►

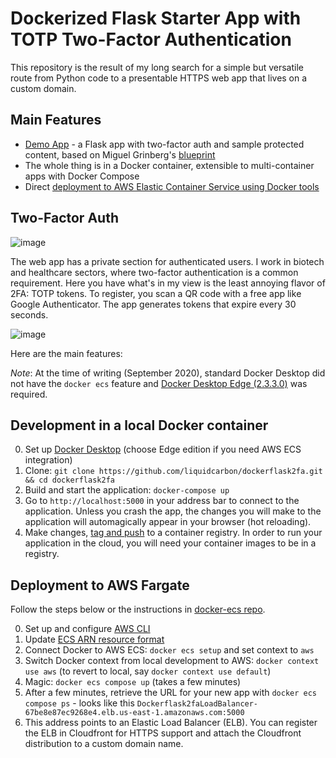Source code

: # Dockerized Flask Starter App with TOTP Two-Factor Authentication

This repository is the result of my long search for a simple but versatile route from Python code to a presentable HTTPS web app that lives on a custom domain.

## Main Features

- [Demo App](https://flask.albond.xyz) - a Flask app with two-factor auth and sample protected content, based on Miguel Grinberg's [blueprint](https://blog.miguelgrinberg.com/post/two-factor-authentication-with-flask)
- The whole thing is in a Docker container, extensible to multi-container apps with Docker Compose
- Direct [deployment to AWS Elastic Container Service using Docker tools](https://aws.amazon.com/about-aws/whats-new/2020/07/docker-and-aws-collaborate-to-help-deploy-applications-to-amazon-ecs-on-aws-fargate/)


## Two-Factor Auth

![image](https://user-images.githubusercontent.com/47034358/91606445-4d6dd600-e92f-11ea-885b-831f03ea1836.png)

The web app has a private section for authenticated users.  I work in biotech and healthcare sectors, where two-factor authentication is a common requirement.  Here you have what's in my view is the least annoying flavor of 2FA: TOTP tokens.  To register, you scan a QR code with a free app like Google Authenticator.  The app generates tokens that expire every 30 seconds.

![image](https://user-images.githubusercontent.com/47034358/91606735-ddac1b00-e92f-11ea-815c-b48f66a49225.png)

Here are the main features:



*Note*: At the time of writing (September 2020), standard Docker Desktop did not have the `docker ecs` feature and [Docker Desktop Edge (2.3.3.0)](https://www.docker.com/blog/from-docker-straight-to-aws/) was required.

## Development in a local Docker container

0. Set up [Docker Desktop](https://www.docker.com/products/docker-desktop) (choose Edge edition if you need AWS ECS integration)
1. Clone: `git clone https://github.com/liquidcarbon/dockerflask2fa.git && cd dockerflask2fa`
2. Build and start the application: `docker-compose up`
3. Go to `http://localhost:5000` in your address bar to connect to the application.  Unless you crash the app, the changes you will make to the application will automagically appear in your browser (hot reloading).
4. Make changes, [tag and push](https://docs.docker.com/engine/reference/commandline/push/) to a container registry.  In order to run your application in the cloud, you will need your container images to be in a registry.

## Deployment to AWS Fargate

Follow the steps below or the instructions in [docker-ecs repo](https://github.com/docker/ecs-plugin/tree/master/example).

0. Set up and configure [AWS CLI](https://aws.amazon.com/cli/)
1. Update [ECS ARN resource format](https://aws.amazon.com/blogs/compute/migrating-your-amazon-ecs-deployment-to-the-new-arn-and-resource-id-format-2)
2. Connect Docker to AWS ECS: `docker ecs setup` and set context to `aws`
3. Switch Docker context from local development to AWS: `docker context use aws` (to revert to local, say `docker context use default`)
4. Magic: `docker ecs compose up` (takes a few minutes)
5. After a few minutes, retrieve the URL for your new app with `docker ecs compose ps` - looks like this `Dockerflask2faLoadBalancer-67be8e87ec9268e4.elb.us-east-1.amazonaws.com:5000`
6. This address points to an Elastic Load Balancer (ELB).  You can register the ELB in Cloudfront for HTTPS support and attach the Cloudfront distribution to a custom domain name.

◄

GOAL OF THE EXERCISE >>
Look for the string "register" in the listing above and copy every line holding it.

TASK ANSWER >>
The web app has a private section for authenticated users.  I work in biotech and healthcare sectors, where two-factor authentication is a common requirement.  Here you have what's in my view is the least annoying flavor of 2FA: TOTP tokens.  To register, you scan a QR code with a free app like Google Authenticator.  The app generates tokens that expire every 30 seconds.
6. This address points to an Elastic Load Balancer (ELB).  You can register the ELB in Cloudfront for HTTPS support and attach the Cloudfront distribution to a custom domain name.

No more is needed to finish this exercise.